Whether Haas can have the success it needs to stay viable remains to be seen, but even with the advantage of its reliance on Ferrari (which some rivals have criticised in the past as an over- reliance), Haas has previously proved that it can be a contender towards the sharp end in F1.It’s also a team that’s continuing to learn a lot operationally. While the past three seasons have been tricky, Steiner is still pushing the team hard to extract the maximum from limited machinery.

It’s running an all-rookie line-up (only the eighth time in the past four decades a team headed into a season with two newcomers) of Mazepin and Mick Schumacher. As well as the inevitable attention that comes for the latter as the Ferrari- backed son of seven-time F1 champion Michael Schumacher, this quiet learning year has also been disrupted by a very obvious rift between the two drivers, just to make a difficult season even harder.

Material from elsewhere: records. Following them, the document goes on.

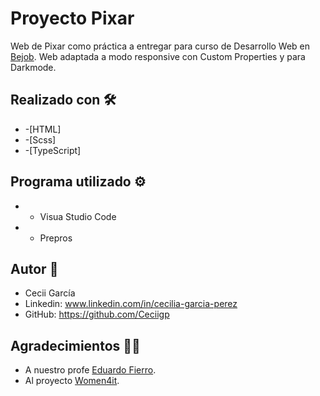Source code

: # Proyecto Pixar
 Web de Pixar como práctica a entregar para curso de Desarrollo Web en <a href="https://www.bejob.com" title="Bejob" target="_blank">Bejob</a>. Web adaptada a modo responsive con Custom Properties y para Darkmode.
 
 ## Realizado con 🛠️
 * -[HTML]
 * -[Scss]
 * -[TypeScript]


## Programa utilizado ⚙️
  * - Visua Studio Code
  * - Prepros
  
## Autor 🔏
  * Cecii García
  * Linkedin: www.linkedin.com/in/cecilia-garcia-perez
  * GitHub: https://github.com/Ceciigp
  
## Agradecimientos 🙌💜
  * A nuestro profe <a href="https://eduardofierro.pro/" title="Eduardo Fierro" target="_blank">Eduardo Fierro</a>.
  *  Al proyecto <a href="https://women4it.eu/" title="Women4it" target="_blank">Women4it</a>.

It’s a cliché, but you can learn much in bad times that will serve you well when good times come.

“Every day we gain knowledge,” says Steiner. “We’re a lot better now than when we came in [in 2016], but last year we took a step backwards and had to recoup that. With Simone Resta coming on board and putting the new structure in place in Maranello, we made a good step.

“But still we are the youngest team, even if we aren’t a young team any more. The others are established, some of them for 70 years, and they get better every year. But we’re working to catch up and improve ourselves.”

Whatever happens, Haas is a team that deserves plaudits, given that it’s the only start-up F1 team of the 21st century to have survived. And that spirit, even in a year like this, justifiably gives it hopefor the future.

-The only way is up-

At the time of writing, after the Italian Grand Prix, Haas has failed to score a point in 20 races and sits alone at the bottom of the constructors’ championship. Yet its hundreds of personnel are expected to keep pushing to the limit. It’s not an easy task, but it’s more pleasant than the situation last year, when the team’s very existence was threatened.

“Last year was a different challenge, because we didn’t know where it was going and if we would sign [F1’s] new commercial agreement,” says team principal Guenther Steiner.

“This year, the focus is for next year, and we’re over the hump of mid-season, so it’s going towards the end. We try to let our people know what we’re doing with the development of the new car. That will pump people up, because they can see there’s a lot of work going on.”

But despite the stresses of last year, Steiner picks out the final races before the midway point of this season as the team’s toughest.

“The most difficult was just before the summer break, because we weren’t even halfway and we were doing badly on the track,” he says. “Now we’re over halfway, it’s coming: let’s get ready for next year. The light at the end of the tunnel is now here.”